■ **Exercise brief**: Your output should be the line that contains "Take the standard deviation." and all lines after it in the records, retyped exactly through the last one.

■ **Data in this exercise**:
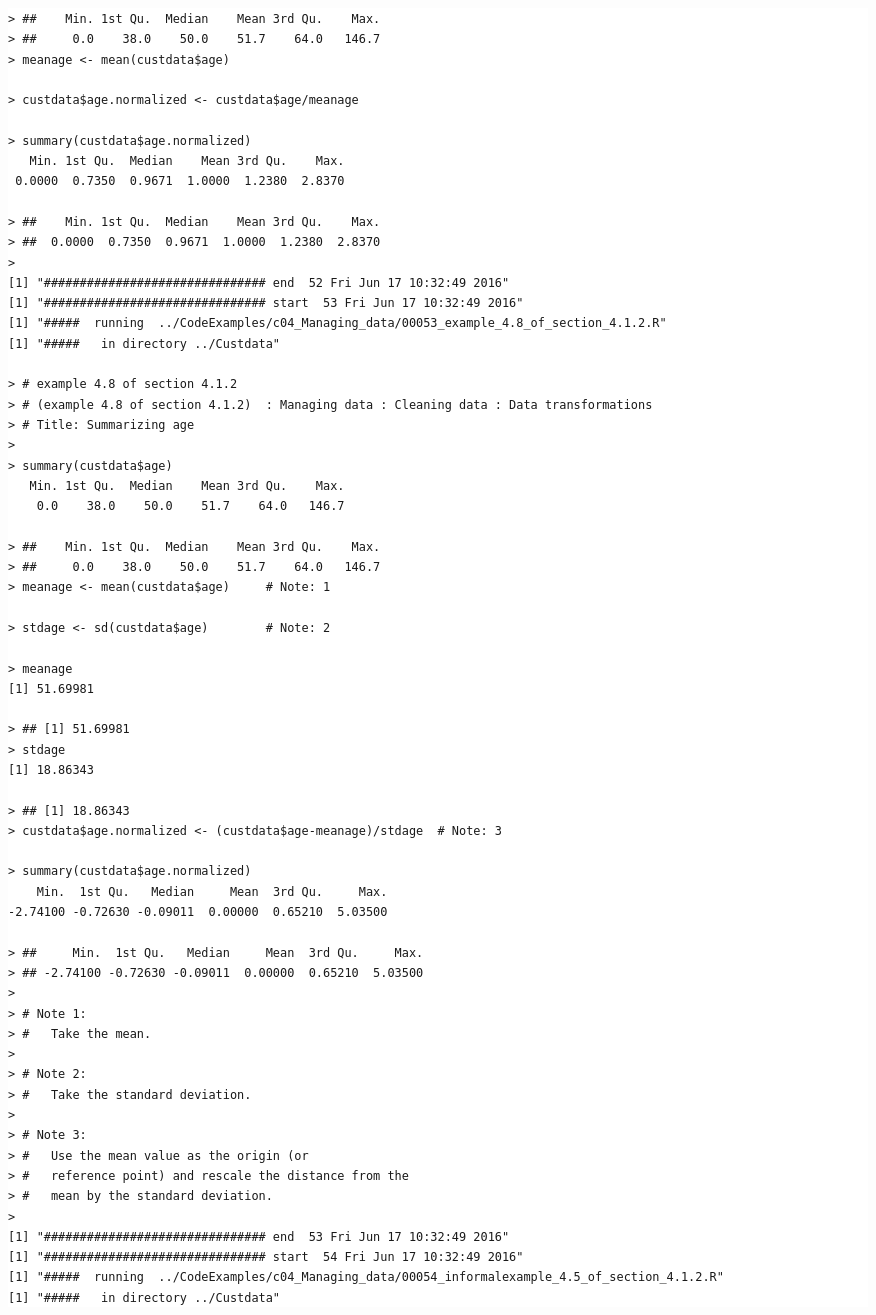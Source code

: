     > ##    Min. 1st Qu.  Median    Mean 3rd Qu.    Max.
    > ##     0.0    38.0    50.0    51.7    64.0   146.7
    > meanage <- mean(custdata$age)

    > custdata$age.normalized <- custdata$age/meanage

    > summary(custdata$age.normalized)
       Min. 1st Qu.  Median    Mean 3rd Qu.    Max. 
     0.0000  0.7350  0.9671  1.0000  1.2380  2.8370 

    > ##    Min. 1st Qu.  Median    Mean 3rd Qu.    Max.
    > ##  0.0000  0.7350  0.9671  1.0000  1.2380  2.8370
    > 
    [1] "############################### end  52 Fri Jun 17 10:32:49 2016"
    [1] "############################### start  53 Fri Jun 17 10:32:49 2016"
    [1] "#####  running  ../CodeExamples/c04_Managing_data/00053_example_4.8_of_section_4.1.2.R"
    [1] "#####   in directory ../Custdata"

    > # example 4.8 of section 4.1.2 
    > # (example 4.8 of section 4.1.2)  : Managing data : Cleaning data : Data transformations 
    > # Title: Summarizing age 
    > 
    > summary(custdata$age)
       Min. 1st Qu.  Median    Mean 3rd Qu.    Max. 
        0.0    38.0    50.0    51.7    64.0   146.7 

    > ##    Min. 1st Qu.  Median    Mean 3rd Qu.    Max.
    > ##     0.0    38.0    50.0    51.7    64.0   146.7
    > meanage <- mean(custdata$age)     # Note: 1 

    > stdage <- sd(custdata$age)        # Note: 2 

    > meanage
    [1] 51.69981

    > ## [1] 51.69981
    > stdage
    [1] 18.86343

    > ## [1] 18.86343
    > custdata$age.normalized <- (custdata$age-meanage)/stdage  # Note: 3 

    > summary(custdata$age.normalized)
        Min.  1st Qu.   Median     Mean  3rd Qu.     Max. 
    -2.74100 -0.72630 -0.09011  0.00000  0.65210  5.03500 

    > ##     Min.  1st Qu.   Median     Mean  3rd Qu.     Max.
    > ## -2.74100 -0.72630 -0.09011  0.00000  0.65210  5.03500
    > 
    > # Note 1: 
    > #   Take the mean. 
    > 
    > # Note 2: 
    > #   Take the standard deviation. 
    > 
    > # Note 3: 
    > #   Use the mean value as the origin (or 
    > #   reference point) and rescale the distance from the 
    > #   mean by the standard deviation. 
    > 
    [1] "############################### end  53 Fri Jun 17 10:32:49 2016"
    [1] "############################### start  54 Fri Jun 17 10:32:49 2016"
    [1] "#####  running  ../CodeExamples/c04_Managing_data/00054_informalexample_4.5_of_section_4.1.2.R"
    [1] "#####   in directory ../Custdata"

■ **The answer**:
    > #   Take the standard deviation. 
    > 
    > # Note 3: 
    > #   Use the mean value as the origin (or 
    > #   reference point) and rescale the distance from the 
    > #   mean by the standard deviation. 
    > 
    [1] "############################### end  53 Fri Jun 17 10:32:49 2016"
    [1] "############################### start  54 Fri Jun 17 10:32:49 2016"
    [1] "#####  running  ../CodeExamples/c04_Managing_data/00054_informalexample_4.5_of_section_4.1.2.R"
    [1] "#####   in directory ../Custdata"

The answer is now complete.